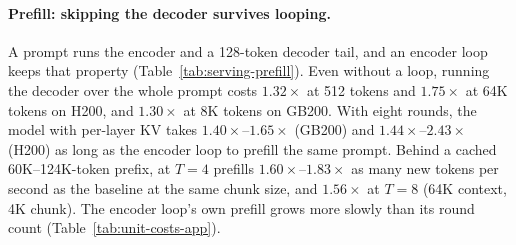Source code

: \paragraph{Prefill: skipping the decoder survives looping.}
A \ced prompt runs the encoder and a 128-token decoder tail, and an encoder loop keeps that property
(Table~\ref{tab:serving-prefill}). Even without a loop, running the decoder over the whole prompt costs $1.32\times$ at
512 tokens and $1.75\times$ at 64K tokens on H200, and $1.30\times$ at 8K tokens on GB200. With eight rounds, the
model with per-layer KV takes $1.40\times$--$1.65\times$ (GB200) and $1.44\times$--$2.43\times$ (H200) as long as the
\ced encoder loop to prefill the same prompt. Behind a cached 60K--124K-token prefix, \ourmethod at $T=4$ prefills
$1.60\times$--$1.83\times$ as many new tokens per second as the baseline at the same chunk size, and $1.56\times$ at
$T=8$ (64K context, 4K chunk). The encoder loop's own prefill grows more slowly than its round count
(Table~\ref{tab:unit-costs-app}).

...

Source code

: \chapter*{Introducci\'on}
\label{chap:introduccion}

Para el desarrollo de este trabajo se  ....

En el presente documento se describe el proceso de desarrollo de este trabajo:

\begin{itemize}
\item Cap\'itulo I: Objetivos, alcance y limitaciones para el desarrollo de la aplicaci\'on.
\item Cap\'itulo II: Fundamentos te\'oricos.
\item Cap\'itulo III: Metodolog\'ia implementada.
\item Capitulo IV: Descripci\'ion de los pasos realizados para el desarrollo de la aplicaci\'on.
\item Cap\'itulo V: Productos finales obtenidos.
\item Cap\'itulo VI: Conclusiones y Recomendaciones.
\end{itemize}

Problem to work on -
Repeat exactly the lines of the listing above, from the one with "A \ced prompt" down to the one with "costs $1.32\times$ at"; both of those lines belong in the range.

Your response -
A \ced prompt runs the encoder and a 128-token decoder tail, and an encoder loop keeps that property
(Table~\ref{tab:serving-prefill}). Even without a loop, running the decoder over the whole prompt costs $1.32\times$ at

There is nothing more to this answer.